Two men were charged in May after they allegedly scaled a fence in the middle of the night, approached the bear cage. One of them was reportedly mauled when he stuck his hand inside the bear cage.

Dewitz said the bears appear to be none the worse for the experience and can be seen by zoo visitors this summer.

“The bear was defending its habitat,” she said, and there were no reprisals for any of the bears.

Dewitz said the zoo is looking at its security measures and will make changes if any are necessary. They do not want a repeat of the event.

Dewitz said there are a lot of fun things to do at the Minot zoo this summer.

Upcoming events include the Zoo Run from 7 a.m to 9 a.m. on July 4. The event is held in conjunction with Festival in the Parks. People can participate in the race, which will take them through the zoo, and then visit the zoo for a reduced charge of $4.50 per adult. Kids under age 12 will be admitted for free that day.

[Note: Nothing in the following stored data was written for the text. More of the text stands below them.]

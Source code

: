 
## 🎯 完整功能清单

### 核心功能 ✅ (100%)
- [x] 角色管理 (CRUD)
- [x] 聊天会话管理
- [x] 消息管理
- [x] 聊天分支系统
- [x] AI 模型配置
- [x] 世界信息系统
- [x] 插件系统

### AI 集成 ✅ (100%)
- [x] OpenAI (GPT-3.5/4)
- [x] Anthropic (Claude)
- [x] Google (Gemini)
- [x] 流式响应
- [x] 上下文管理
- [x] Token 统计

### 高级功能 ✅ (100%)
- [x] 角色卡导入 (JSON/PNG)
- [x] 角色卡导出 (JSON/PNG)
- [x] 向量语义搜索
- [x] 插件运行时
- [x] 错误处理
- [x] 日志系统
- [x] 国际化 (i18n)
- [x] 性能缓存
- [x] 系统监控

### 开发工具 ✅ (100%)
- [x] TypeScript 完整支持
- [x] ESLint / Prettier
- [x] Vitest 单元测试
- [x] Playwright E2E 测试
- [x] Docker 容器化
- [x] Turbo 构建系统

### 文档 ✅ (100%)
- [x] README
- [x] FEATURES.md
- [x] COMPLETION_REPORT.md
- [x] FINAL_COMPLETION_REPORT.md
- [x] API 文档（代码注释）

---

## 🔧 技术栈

Another fun upcoming event is the second annual Bacon N’ Brew at the Zoo on July 14. Tickets are $50 per person. Attendees can sample 20 different types of bacon foods and 20 different brews while enjoying the zoo. The fundraiser for the zoo drew more than 500 people last year and was one of the zoo’s most successful events, said Dewitz. All attendees must be over age 21.

Dewitz said there are also still a few slots open for kids who want to sign up for one of the zoo camps in July.

Dewitz said her mission as zoo director is to educate people about the animals she loves. People are more apt to want to conserve what they love.